II. A autora da acção administrativa comum pede ao TAF, após ter corrigido o petitório inicial, que condene a ré a reconhecer que o limite das duas freguesias é o que resulta do texto da Lei nº51-B/03, de 09.07, e não da representação cartográfica a ela anexa.
Em substância, a autora pretende ver reconhecido que o lugar do «Montinho» pertence à sua circunscrição territorial, e não à da ré, que foi criada pela dita Lei nº51-B/93, de 09.07.
Na verdade, recolhe-se da sua articulação que o referido lugar pertence à sua circunscrição territorial desde 1939 [DL nº29.978, de 17.10.39, Decreto Episcopal de 28.11.39], e que isso mesmo resulta dos limites patentes no texto da dita lei, porém, ao contrário do texto, tudo indica que os dados do cartograma a ele anexo vão no sentido da sua inclusão no domínio territorial da ré.
É, pois, a resolução da dúvida sobre os exactos contornos das duas freguesias confinantes, naquela parte que envolve o lugar do «Montinho», que foi pedida ao TAF.

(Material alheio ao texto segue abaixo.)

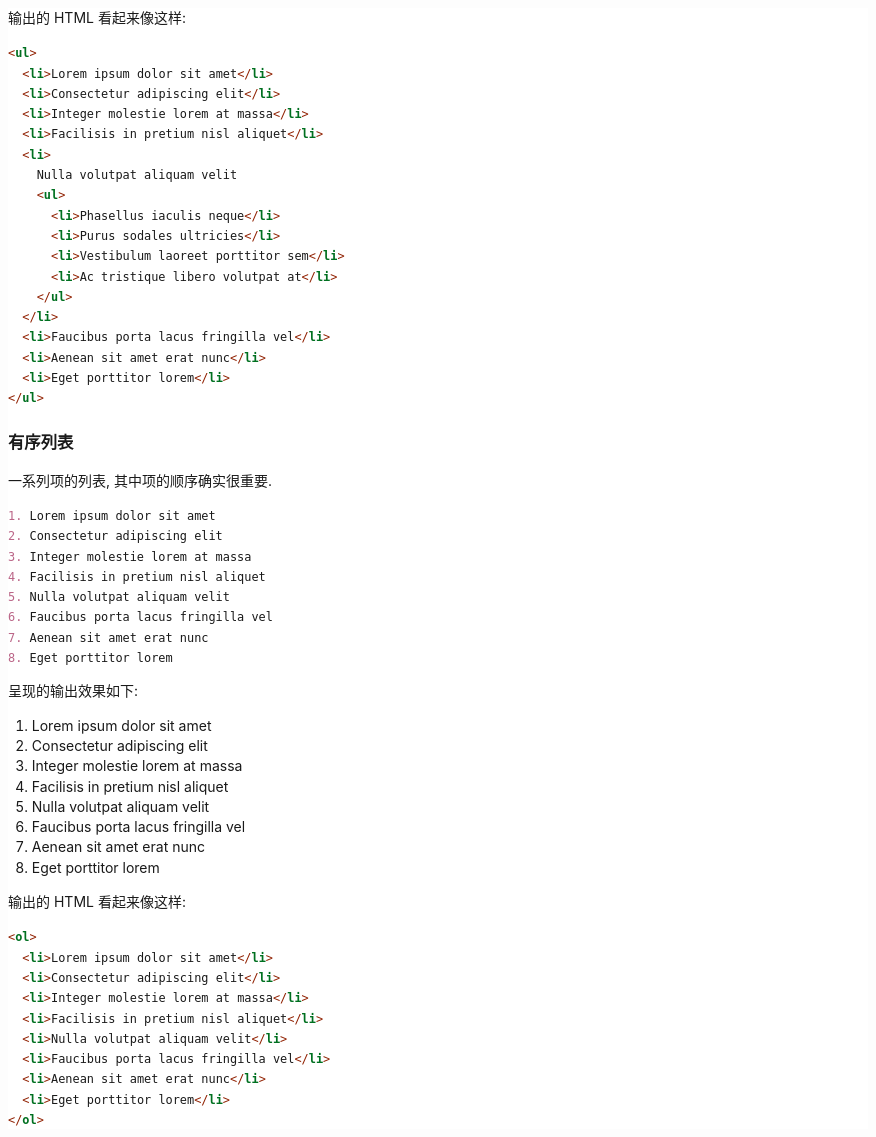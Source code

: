 输出的 HTML 看起来像这样:

```html
<ul>
  <li>Lorem ipsum dolor sit amet</li>
  <li>Consectetur adipiscing elit</li>
  <li>Integer molestie lorem at massa</li>
  <li>Facilisis in pretium nisl aliquet</li>
  <li>
    Nulla volutpat aliquam velit
    <ul>
      <li>Phasellus iaculis neque</li>
      <li>Purus sodales ultricies</li>
      <li>Vestibulum laoreet porttitor sem</li>
      <li>Ac tristique libero volutpat at</li>
    </ul>
  </li>
  <li>Faucibus porta lacus fringilla vel</li>
  <li>Aenean sit amet erat nunc</li>
  <li>Eget porttitor lorem</li>
</ul>
```

### 有序列表

一系列项的列表, 其中项的顺序确实很重要.

```markdown
1. Lorem ipsum dolor sit amet
2. Consectetur adipiscing elit
3. Integer molestie lorem at massa
4. Facilisis in pretium nisl aliquet
5. Nulla volutpat aliquam velit
6. Faucibus porta lacus fringilla vel
7. Aenean sit amet erat nunc
8. Eget porttitor lorem
```

呈现的输出效果如下:

1. Lorem ipsum dolor sit amet
2. Consectetur adipiscing elit
3. Integer molestie lorem at massa
4. Facilisis in pretium nisl aliquet
5. Nulla volutpat aliquam velit
6. Faucibus porta lacus fringilla vel
7. Aenean sit amet erat nunc
8. Eget porttitor lorem

输出的 HTML 看起来像这样:

```html
<ol>
  <li>Lorem ipsum dolor sit amet</li>
  <li>Consectetur adipiscing elit</li>
  <li>Integer molestie lorem at massa</li>
  <li>Facilisis in pretium nisl aliquet</li>
  <li>Nulla volutpat aliquam velit</li>
  <li>Faucibus porta lacus fringilla vel</li>
  <li>Aenean sit amet erat nunc</li>
  <li>Eget porttitor lorem</li>
</ol>
```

E o TAF, depois de ter fixado a matéria de facto que julgou ser pertinente e provada, proferiu o seguinte julgamento de direito:
[…]
Contra quanto defende a ré, não pretende, desta vez, a autora, impugnar o diploma legal de criação da autarquia ré [como fez na acção que correu termos neste tribunal sob o nº649/09.6BECBR, de cuja decisão a ré juntou cópia simples].
Impetra tão só que o tribunal proceda à delimitação formal da fronteira entre as partes, interpretando a lei criadora da ré.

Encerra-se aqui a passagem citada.